Below are records; count the lines in them that hold "Production" and give only the count.

[Source texts of formatted documents]
----------

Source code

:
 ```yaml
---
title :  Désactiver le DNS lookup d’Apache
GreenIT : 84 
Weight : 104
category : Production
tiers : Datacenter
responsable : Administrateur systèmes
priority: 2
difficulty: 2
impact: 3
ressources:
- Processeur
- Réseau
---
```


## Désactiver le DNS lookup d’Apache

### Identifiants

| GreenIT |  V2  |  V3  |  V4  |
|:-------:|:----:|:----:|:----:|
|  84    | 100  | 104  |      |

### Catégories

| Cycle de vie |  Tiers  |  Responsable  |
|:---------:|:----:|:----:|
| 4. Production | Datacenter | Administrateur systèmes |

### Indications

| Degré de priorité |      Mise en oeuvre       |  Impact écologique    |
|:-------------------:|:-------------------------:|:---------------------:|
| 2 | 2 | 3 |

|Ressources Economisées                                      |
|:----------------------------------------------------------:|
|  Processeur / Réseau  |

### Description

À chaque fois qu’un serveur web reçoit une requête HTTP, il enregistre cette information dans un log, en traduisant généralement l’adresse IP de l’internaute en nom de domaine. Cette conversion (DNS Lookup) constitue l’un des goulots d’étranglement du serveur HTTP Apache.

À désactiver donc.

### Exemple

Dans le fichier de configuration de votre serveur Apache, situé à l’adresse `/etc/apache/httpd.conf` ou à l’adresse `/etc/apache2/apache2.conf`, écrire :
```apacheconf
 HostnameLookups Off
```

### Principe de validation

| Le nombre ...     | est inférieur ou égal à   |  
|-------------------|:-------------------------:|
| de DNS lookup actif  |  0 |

----------

### WRITTEN ANSWER
2